Ok, one step at a time : http://www4f.wolframalpha.com/Calculate/MSP/MSP64521di37fi0318f781f00005eih08d4i137gf4g?MSPStoreType=image/gif&s=22&w=132.&h=18.

Excellent. Now combine like terms and tell me which are the real and complex parts and equate them to the right side respectfully.

 

[astrololo]

Excellent.

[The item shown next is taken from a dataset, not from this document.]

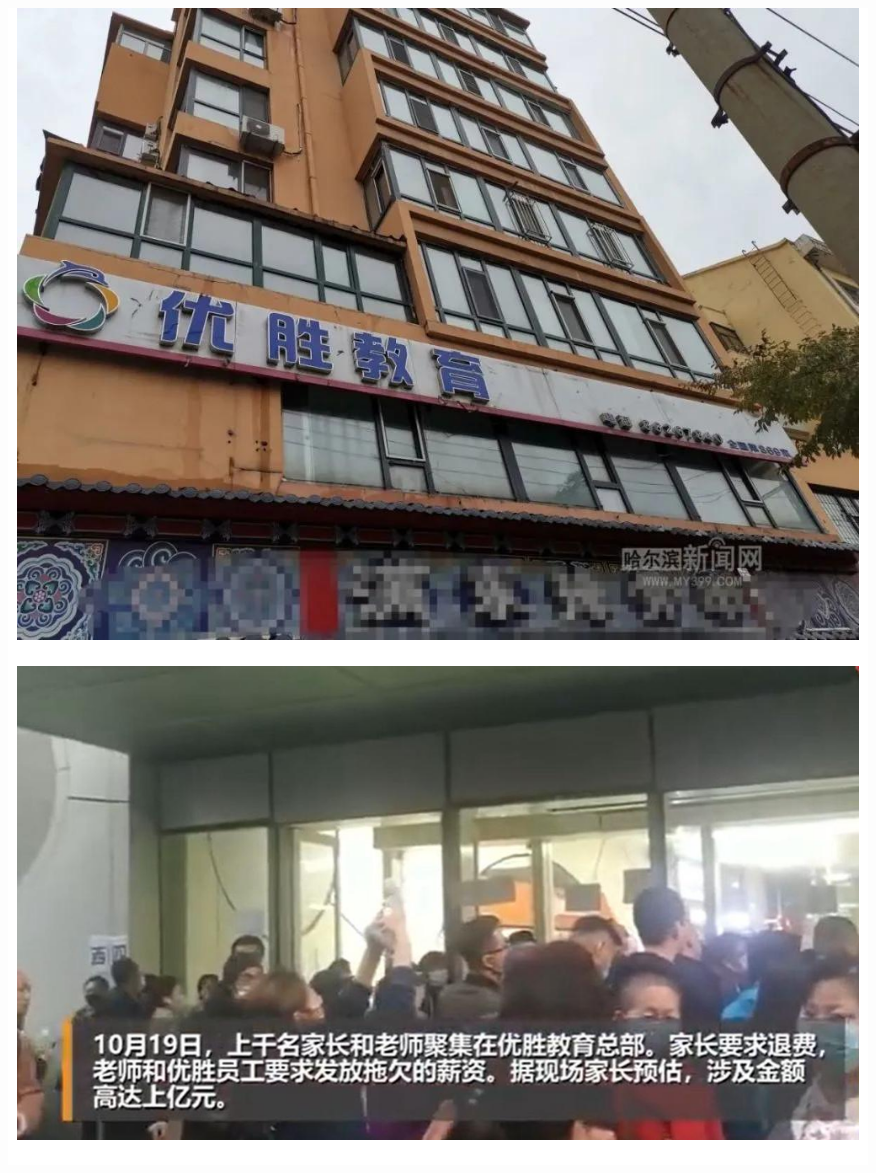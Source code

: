 <div style="text-align:center;color:grey"><img src="/images/202011/yousheng3.jpg" width="98%"></div><br>

<div style="text-align:center;color:grey"><img src="/images/202011/yousheng4.jpg" width="98%"></div><br>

Now combine like terms and tell me which are the real and complex parts and equate them to the right side respectfully.

y^2+2yzi-z^2

y^2-z^2 is the real part and 2yzi is the complex part.

 

[Student100]

y^2+2yzi-z^2

y^2-z^2 is the real part and 2yzi is the complex part.

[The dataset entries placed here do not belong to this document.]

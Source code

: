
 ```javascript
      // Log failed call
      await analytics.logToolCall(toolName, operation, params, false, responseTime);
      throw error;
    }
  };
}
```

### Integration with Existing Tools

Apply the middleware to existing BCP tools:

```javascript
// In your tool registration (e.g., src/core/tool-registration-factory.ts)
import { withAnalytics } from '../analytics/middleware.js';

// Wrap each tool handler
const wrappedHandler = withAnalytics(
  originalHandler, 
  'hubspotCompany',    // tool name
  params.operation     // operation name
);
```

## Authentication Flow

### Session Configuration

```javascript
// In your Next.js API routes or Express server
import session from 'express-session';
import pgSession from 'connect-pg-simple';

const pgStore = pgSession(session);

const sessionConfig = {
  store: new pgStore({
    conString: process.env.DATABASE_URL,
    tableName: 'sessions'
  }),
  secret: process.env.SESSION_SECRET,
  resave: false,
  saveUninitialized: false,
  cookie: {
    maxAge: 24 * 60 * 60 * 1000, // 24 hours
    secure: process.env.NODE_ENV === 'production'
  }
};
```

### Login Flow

So the real part is equal to your first equation, and the complex part is equal to second, why don't you go ahead and write that out.

 

[astrololo]

So the real part is equal to your first equation, and the complex part is equal to second, why don't you go ahead and write that out.

y^2-z^2=18,75

2yzi=25i

 

[Student100]

y^2-z^2=18,75

2yzi=25i

Yes, so a=18.75, and b =25.

So now you have two questions, solving equation 2 for $$z=\frac{b}{2y}$$ subbing it into equation one gives you $$y^2-(\frac{b}{2y})^2=a$$ which can be rewritten as $$4y^4-4ay^2-b^2=0$$ taking the positive root $$y^2=\frac{a+\sqrt{a^2+b^2}}{2}$$ which gives you $$y=\frac{1}{\sqrt{2}}\sqrt{a+\sqrt{a^2+b^2}}$$

That's the part of your real root, see if you can develop the complex part.

 

[PeroK]

Homework Statement

Calculating the roots of a quadratic with complex coefficients

Homework Equations

x^2 - (5i+14)x+2(5i+12)=0

The Attempt at a Solution

I tried the quadratic solution but it gives too complicated solutions. I have no idea on how to do this...

You shouldn't have given up on the quadratic formula so easily. With complex numbers, things tend to get algebraically messy, so you have to accept more complications than with real numbers. In any case, using the quadratic formula directly gives:

$x = \frac{14 + 5i \pm 5 \sqrt{3 + 4i}}{2}$

Which is really not very complicated at all!